=== Begin Enclosure ===
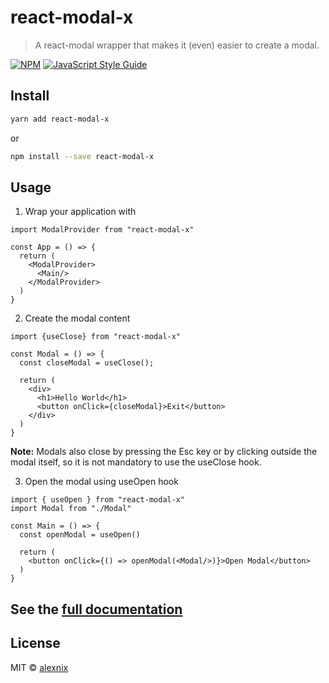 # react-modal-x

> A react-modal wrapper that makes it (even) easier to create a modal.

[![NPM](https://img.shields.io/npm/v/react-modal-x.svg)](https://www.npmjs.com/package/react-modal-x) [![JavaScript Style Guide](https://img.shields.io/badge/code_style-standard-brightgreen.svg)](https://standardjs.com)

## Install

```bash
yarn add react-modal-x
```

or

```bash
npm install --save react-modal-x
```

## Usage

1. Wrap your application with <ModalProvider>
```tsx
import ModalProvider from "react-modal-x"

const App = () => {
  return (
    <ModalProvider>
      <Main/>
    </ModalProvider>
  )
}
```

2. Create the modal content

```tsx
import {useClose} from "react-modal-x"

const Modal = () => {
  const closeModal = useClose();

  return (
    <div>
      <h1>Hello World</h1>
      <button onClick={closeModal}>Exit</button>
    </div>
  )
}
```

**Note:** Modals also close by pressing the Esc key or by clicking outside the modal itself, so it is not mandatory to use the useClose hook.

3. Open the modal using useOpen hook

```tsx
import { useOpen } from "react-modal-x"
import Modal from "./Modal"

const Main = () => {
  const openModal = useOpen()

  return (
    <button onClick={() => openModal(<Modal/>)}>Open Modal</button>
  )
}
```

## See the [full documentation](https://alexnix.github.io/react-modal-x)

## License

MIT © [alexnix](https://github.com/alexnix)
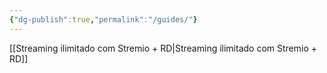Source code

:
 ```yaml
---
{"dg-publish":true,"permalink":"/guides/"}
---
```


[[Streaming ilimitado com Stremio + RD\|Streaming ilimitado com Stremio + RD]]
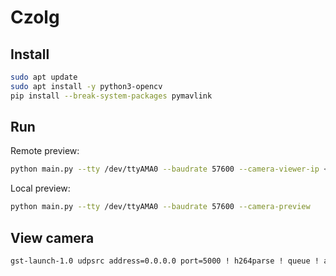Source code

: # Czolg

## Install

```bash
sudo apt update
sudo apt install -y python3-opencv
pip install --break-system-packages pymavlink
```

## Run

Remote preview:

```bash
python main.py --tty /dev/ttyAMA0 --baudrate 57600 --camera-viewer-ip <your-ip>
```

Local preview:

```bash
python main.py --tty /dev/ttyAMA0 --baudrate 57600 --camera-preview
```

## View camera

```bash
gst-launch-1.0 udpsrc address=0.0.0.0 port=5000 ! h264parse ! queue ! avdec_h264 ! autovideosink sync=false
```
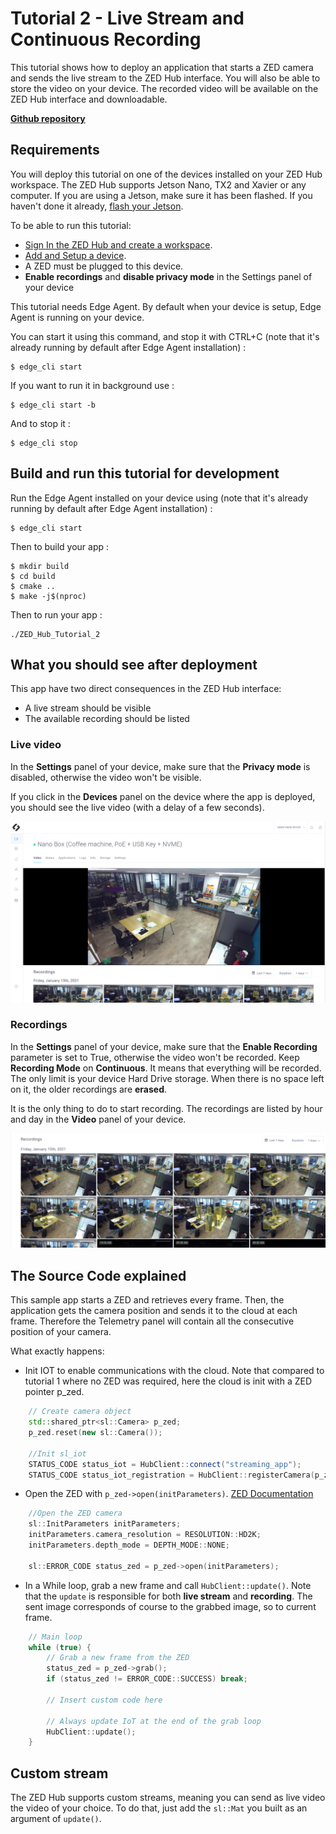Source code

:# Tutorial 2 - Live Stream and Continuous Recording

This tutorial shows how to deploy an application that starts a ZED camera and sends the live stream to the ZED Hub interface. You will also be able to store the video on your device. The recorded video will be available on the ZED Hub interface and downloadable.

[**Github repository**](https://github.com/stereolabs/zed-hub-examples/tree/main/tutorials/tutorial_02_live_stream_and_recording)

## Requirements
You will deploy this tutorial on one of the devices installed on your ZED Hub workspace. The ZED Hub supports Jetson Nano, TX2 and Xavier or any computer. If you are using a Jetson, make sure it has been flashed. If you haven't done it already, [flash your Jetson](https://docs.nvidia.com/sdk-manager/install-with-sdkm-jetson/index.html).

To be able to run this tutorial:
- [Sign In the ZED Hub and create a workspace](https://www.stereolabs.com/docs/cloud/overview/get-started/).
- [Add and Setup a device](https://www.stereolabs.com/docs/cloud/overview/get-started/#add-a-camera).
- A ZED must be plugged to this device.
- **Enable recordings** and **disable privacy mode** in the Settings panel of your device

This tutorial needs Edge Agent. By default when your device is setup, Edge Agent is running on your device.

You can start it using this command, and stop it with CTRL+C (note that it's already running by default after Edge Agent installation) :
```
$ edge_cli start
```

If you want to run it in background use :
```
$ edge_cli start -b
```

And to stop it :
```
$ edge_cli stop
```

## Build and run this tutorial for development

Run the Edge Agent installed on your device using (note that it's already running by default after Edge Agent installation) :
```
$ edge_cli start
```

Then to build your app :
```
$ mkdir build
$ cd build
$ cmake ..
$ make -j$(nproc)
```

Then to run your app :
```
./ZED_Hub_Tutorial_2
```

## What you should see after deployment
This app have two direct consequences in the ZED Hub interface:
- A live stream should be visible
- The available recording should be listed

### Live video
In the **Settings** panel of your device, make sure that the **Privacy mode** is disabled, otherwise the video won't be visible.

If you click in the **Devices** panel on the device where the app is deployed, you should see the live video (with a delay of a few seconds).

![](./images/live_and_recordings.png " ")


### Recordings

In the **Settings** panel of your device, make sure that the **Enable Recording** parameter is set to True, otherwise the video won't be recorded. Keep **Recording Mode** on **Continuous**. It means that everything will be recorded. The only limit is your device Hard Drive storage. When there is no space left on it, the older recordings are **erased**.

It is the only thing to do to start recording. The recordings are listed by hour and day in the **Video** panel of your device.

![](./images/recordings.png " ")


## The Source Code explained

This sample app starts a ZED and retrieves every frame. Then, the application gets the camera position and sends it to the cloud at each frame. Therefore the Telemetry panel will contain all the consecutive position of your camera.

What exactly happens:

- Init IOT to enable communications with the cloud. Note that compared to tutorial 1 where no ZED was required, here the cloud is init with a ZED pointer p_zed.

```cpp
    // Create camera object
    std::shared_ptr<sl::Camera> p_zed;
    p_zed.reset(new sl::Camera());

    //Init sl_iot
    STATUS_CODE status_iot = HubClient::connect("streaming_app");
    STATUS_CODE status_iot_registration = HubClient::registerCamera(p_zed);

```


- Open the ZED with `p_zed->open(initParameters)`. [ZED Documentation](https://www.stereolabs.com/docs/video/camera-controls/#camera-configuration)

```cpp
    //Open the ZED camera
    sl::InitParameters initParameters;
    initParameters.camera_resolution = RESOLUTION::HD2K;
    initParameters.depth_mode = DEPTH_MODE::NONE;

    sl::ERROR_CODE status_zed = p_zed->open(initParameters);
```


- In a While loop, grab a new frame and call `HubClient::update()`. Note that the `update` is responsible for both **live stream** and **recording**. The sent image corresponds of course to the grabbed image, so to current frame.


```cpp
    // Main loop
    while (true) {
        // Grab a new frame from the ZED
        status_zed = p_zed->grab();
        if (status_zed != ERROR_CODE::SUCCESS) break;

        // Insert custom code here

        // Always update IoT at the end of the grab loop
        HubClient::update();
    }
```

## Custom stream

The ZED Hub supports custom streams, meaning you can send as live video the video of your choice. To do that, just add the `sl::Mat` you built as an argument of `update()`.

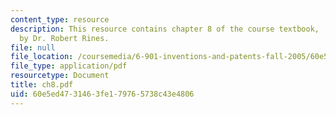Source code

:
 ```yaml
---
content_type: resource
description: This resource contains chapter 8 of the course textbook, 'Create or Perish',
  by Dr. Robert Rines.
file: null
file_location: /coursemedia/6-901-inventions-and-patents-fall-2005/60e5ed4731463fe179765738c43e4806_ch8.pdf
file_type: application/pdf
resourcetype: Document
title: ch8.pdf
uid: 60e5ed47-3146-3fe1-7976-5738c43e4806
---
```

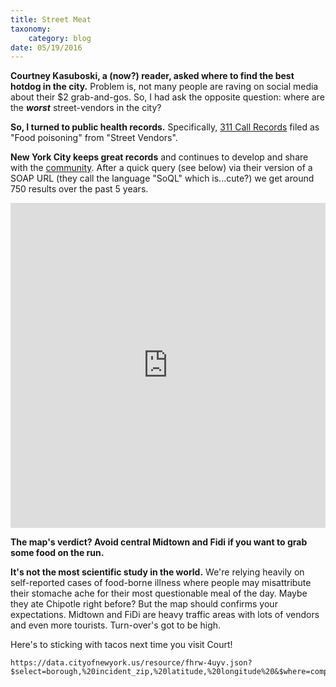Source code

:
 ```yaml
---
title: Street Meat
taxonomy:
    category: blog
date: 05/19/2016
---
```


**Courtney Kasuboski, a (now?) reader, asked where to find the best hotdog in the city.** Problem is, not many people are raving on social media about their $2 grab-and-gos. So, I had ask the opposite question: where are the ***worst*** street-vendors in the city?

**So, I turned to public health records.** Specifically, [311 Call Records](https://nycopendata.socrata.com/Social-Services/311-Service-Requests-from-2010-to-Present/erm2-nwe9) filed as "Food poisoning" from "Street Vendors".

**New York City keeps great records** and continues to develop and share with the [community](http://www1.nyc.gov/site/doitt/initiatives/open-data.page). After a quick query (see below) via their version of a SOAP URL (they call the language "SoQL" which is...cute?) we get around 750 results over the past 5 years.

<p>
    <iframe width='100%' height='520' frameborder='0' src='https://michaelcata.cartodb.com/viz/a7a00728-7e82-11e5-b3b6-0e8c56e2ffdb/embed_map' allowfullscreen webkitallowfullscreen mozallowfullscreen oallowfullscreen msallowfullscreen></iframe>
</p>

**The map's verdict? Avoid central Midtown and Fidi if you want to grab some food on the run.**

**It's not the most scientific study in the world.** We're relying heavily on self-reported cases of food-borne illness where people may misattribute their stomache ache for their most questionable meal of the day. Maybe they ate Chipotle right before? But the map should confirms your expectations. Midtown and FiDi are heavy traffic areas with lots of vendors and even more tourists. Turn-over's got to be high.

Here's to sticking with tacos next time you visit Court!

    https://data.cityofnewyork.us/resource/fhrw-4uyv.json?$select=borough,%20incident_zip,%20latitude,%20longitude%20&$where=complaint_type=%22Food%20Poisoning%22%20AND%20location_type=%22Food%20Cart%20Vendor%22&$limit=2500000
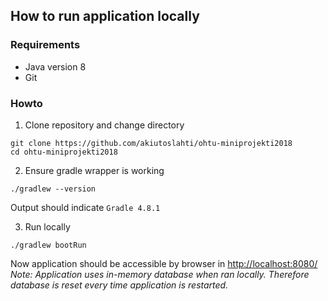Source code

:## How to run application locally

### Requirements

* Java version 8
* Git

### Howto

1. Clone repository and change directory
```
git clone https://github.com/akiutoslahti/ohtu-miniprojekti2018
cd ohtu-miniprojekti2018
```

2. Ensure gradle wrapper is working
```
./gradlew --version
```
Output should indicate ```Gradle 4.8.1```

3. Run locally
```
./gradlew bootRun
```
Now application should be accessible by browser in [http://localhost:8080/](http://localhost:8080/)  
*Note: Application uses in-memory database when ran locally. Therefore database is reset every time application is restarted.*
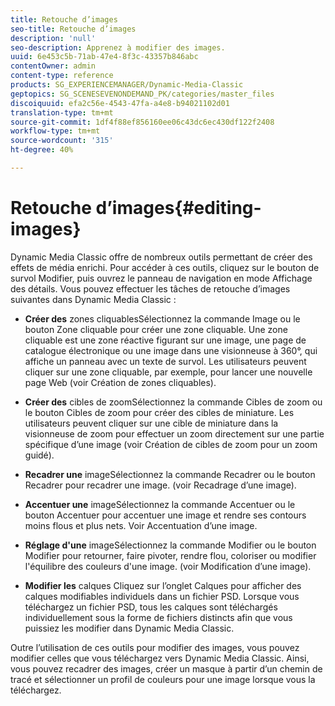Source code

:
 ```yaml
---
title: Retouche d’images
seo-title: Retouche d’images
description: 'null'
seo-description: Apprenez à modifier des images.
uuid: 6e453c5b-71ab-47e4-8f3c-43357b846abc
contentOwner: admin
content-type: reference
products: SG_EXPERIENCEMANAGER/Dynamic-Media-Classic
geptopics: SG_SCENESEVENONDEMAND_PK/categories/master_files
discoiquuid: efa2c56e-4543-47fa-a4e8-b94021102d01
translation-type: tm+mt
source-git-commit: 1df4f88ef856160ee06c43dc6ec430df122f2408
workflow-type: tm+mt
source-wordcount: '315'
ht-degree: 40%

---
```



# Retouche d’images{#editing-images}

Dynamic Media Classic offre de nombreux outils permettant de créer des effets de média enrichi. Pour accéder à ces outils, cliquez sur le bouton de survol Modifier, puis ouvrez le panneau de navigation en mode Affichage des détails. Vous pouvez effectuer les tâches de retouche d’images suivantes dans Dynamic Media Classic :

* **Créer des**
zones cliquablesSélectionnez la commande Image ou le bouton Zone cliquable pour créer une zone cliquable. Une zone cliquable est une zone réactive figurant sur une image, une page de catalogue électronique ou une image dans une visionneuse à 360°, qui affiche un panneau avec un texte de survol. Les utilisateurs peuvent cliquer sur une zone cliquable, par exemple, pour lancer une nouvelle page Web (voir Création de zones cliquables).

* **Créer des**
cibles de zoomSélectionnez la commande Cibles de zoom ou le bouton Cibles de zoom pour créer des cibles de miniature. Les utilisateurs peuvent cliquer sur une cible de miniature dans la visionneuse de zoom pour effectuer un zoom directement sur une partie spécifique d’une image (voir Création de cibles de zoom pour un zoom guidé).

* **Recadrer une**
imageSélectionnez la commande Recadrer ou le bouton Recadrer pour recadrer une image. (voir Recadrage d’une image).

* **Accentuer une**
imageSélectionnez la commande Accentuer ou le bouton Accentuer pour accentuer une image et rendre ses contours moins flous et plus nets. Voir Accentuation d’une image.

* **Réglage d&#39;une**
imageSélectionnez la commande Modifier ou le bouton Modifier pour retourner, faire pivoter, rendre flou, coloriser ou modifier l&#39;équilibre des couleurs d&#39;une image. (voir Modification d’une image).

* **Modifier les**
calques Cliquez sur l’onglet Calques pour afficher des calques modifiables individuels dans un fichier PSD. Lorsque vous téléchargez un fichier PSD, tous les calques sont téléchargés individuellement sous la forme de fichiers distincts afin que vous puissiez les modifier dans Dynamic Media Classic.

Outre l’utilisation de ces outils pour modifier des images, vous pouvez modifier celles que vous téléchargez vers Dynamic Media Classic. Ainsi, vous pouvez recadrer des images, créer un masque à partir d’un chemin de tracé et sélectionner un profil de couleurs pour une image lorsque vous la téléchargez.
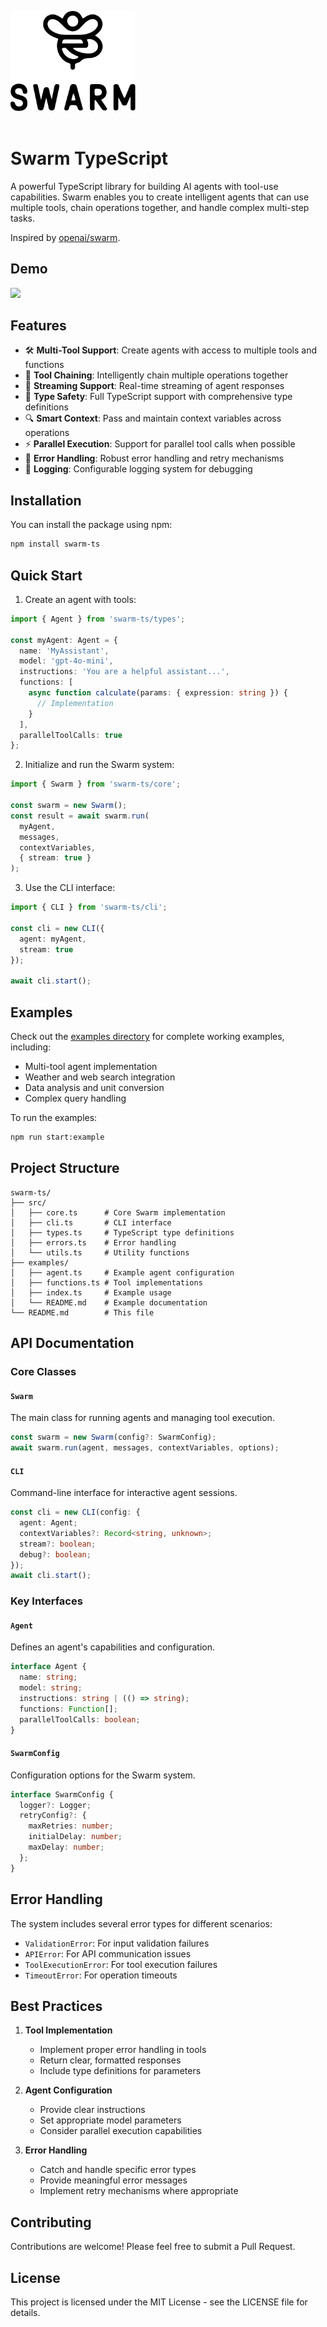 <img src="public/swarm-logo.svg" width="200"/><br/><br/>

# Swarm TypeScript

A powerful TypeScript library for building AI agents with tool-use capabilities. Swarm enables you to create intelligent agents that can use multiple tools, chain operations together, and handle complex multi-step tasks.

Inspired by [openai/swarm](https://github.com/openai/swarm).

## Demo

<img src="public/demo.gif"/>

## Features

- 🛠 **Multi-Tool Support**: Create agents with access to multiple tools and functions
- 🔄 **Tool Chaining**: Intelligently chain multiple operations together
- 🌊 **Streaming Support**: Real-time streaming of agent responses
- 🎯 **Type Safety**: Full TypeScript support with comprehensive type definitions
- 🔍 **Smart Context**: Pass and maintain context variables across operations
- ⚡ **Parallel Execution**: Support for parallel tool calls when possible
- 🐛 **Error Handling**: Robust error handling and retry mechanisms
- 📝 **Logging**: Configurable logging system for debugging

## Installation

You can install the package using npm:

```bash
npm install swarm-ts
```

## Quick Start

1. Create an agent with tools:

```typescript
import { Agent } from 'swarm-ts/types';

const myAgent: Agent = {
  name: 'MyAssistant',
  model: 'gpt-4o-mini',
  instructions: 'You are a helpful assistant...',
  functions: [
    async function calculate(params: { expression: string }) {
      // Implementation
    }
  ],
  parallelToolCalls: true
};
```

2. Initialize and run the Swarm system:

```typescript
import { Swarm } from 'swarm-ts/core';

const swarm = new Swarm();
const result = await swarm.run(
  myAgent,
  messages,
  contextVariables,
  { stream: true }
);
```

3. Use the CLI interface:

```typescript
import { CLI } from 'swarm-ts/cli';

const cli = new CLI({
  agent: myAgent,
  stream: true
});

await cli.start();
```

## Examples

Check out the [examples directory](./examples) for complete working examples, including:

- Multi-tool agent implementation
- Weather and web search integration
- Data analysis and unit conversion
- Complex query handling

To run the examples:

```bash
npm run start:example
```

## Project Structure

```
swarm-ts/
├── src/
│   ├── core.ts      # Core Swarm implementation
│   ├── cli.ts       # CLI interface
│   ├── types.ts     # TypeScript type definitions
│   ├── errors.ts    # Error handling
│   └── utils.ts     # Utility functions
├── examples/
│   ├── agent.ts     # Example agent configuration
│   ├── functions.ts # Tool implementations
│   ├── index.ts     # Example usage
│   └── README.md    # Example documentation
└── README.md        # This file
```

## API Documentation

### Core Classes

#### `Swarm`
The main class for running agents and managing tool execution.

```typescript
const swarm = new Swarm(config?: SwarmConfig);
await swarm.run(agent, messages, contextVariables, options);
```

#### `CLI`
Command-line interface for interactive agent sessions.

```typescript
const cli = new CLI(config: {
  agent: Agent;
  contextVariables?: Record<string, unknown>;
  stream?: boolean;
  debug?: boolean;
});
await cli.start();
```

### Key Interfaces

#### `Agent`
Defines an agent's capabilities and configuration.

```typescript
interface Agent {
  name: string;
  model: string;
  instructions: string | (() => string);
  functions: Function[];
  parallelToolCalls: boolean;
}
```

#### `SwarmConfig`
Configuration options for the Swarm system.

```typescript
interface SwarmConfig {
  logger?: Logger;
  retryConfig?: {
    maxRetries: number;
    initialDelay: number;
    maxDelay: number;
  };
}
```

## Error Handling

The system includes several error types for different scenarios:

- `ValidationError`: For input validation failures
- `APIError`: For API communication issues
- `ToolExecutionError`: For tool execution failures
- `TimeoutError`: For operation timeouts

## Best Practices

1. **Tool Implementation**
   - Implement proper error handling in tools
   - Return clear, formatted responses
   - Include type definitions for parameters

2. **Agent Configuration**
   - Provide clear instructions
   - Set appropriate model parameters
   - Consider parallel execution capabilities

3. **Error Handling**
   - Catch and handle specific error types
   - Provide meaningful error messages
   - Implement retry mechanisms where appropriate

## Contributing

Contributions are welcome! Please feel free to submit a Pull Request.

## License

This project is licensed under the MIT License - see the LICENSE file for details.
=== End Enclosure ===
*Instructions for the task:* Copy the records above from the first line through the line containing "create a modal.", both included, and leave out any pictures.

*Answer for the task:*
 # react-modal-x

> A react-modal wrapper that makes it (even) easier to create a modal.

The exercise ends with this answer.